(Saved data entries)
+++++

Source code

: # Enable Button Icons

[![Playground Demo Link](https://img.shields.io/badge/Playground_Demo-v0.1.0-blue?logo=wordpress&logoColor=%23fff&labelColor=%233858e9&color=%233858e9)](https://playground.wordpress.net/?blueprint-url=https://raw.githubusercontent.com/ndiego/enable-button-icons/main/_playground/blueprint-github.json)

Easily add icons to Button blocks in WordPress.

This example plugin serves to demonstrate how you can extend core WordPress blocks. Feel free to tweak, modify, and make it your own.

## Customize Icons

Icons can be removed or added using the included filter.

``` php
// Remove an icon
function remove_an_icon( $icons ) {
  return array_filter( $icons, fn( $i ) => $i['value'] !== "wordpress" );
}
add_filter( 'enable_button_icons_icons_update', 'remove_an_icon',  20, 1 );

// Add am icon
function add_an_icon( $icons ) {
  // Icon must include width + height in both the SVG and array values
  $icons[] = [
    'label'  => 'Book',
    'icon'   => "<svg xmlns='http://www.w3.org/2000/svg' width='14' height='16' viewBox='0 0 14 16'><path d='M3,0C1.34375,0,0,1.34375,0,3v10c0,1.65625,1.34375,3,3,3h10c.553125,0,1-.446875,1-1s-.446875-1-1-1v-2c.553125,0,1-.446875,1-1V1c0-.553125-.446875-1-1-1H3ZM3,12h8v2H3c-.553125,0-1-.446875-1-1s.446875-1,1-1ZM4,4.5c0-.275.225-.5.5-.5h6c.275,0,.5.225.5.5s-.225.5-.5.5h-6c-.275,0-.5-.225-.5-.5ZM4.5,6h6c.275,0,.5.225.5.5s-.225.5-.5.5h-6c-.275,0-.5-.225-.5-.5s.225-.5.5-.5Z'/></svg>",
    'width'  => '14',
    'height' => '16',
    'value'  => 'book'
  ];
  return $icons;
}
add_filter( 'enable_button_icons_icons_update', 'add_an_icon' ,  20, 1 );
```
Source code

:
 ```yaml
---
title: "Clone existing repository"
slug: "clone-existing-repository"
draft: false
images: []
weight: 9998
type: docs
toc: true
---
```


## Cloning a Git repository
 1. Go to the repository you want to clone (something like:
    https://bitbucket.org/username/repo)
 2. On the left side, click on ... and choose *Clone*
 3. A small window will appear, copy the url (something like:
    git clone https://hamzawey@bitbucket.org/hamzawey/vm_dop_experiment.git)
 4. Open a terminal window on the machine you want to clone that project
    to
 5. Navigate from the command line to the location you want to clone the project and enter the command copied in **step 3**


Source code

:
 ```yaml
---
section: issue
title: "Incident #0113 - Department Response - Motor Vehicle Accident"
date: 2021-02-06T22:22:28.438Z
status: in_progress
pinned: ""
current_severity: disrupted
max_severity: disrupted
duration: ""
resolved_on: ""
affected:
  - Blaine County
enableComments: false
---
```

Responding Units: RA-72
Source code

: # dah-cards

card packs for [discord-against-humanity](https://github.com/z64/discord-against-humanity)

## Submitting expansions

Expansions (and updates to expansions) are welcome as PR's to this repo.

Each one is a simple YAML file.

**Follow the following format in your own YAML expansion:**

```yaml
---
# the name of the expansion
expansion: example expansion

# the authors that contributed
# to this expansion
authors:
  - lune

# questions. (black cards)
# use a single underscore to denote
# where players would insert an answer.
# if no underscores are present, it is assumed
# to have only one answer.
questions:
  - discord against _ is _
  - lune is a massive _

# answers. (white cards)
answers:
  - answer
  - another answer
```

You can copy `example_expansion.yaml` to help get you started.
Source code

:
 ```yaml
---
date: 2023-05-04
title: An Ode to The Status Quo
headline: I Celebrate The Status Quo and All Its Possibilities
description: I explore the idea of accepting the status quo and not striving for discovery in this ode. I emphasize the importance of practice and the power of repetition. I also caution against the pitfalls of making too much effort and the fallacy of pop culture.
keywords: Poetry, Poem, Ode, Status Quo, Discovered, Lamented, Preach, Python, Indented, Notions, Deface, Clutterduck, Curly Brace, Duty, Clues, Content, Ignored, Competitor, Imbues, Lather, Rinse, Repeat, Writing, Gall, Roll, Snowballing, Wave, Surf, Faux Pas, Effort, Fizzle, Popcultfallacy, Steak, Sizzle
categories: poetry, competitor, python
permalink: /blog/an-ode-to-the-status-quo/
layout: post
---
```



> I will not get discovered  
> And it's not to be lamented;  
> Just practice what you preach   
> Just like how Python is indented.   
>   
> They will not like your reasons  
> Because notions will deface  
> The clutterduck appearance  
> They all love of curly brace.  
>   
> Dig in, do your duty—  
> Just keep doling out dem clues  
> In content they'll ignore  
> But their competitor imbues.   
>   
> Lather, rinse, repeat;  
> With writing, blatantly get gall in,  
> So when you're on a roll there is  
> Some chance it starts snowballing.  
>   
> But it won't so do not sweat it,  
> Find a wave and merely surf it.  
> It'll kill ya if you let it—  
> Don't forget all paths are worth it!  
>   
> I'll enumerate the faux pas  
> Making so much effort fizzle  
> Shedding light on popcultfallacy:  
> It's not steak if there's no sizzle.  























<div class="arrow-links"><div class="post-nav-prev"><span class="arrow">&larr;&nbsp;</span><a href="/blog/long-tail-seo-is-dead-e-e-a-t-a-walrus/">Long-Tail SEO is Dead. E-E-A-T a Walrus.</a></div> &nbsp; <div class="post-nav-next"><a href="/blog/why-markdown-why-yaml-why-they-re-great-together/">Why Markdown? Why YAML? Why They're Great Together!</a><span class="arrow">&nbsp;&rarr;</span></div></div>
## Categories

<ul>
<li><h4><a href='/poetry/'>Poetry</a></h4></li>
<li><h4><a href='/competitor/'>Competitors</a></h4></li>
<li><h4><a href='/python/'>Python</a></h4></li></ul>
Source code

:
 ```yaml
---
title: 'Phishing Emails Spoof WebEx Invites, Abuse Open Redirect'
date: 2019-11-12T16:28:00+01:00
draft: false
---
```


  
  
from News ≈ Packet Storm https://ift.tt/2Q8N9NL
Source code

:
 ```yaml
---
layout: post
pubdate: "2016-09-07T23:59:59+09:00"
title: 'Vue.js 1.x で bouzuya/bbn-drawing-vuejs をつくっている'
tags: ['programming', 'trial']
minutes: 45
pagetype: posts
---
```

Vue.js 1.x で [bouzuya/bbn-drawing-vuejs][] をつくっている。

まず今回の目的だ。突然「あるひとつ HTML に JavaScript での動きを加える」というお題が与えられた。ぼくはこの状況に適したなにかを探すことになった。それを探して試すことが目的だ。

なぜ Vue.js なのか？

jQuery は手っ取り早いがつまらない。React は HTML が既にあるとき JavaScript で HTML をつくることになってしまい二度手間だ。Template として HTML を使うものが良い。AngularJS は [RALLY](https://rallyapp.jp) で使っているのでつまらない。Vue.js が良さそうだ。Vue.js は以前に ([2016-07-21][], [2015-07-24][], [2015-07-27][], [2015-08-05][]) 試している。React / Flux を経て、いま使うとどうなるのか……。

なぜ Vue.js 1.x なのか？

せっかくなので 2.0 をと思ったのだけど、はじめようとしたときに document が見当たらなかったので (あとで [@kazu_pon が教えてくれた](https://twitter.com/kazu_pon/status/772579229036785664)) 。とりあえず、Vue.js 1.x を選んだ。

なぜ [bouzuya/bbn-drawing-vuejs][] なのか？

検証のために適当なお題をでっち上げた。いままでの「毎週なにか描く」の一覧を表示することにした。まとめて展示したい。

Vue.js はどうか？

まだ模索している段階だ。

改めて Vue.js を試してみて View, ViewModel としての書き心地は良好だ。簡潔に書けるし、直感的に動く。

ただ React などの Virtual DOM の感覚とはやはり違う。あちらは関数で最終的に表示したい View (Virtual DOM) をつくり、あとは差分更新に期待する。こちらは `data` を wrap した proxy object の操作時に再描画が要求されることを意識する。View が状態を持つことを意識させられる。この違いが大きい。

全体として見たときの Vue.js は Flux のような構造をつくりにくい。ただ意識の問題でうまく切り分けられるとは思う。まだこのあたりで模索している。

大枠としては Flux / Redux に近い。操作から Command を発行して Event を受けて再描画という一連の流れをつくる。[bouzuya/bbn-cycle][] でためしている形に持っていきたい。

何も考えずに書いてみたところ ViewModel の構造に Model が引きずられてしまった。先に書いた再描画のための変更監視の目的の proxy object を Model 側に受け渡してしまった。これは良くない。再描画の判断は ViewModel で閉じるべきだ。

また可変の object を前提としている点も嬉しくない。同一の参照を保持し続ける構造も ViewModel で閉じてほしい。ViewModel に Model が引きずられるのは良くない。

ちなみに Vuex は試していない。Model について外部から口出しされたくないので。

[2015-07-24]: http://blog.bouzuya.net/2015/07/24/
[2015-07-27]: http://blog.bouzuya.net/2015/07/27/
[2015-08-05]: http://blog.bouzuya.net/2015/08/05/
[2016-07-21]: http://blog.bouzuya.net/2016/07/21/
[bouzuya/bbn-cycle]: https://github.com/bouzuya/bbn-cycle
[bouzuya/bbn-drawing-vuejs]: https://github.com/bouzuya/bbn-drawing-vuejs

+++++

• **TRY IT**: Keeping every character as it is, restate the lines above that run from the line with "out dem clues" through the line with "merely surf it.", both included, and nothing else.

• **RESPONSE TO THE EXERCISE**:
> Just keep doling out dem clues  
> In content they'll ignore  
> But their competitor imbues.   
>   
> Lather, rinse, repeat;  
> With writing, blatantly get gall in,  
> So when you're on a roll there is  
> Some chance it starts snowballing.  
>   
> But it won't so do not sweat it,  
> Find a wave and merely surf it.  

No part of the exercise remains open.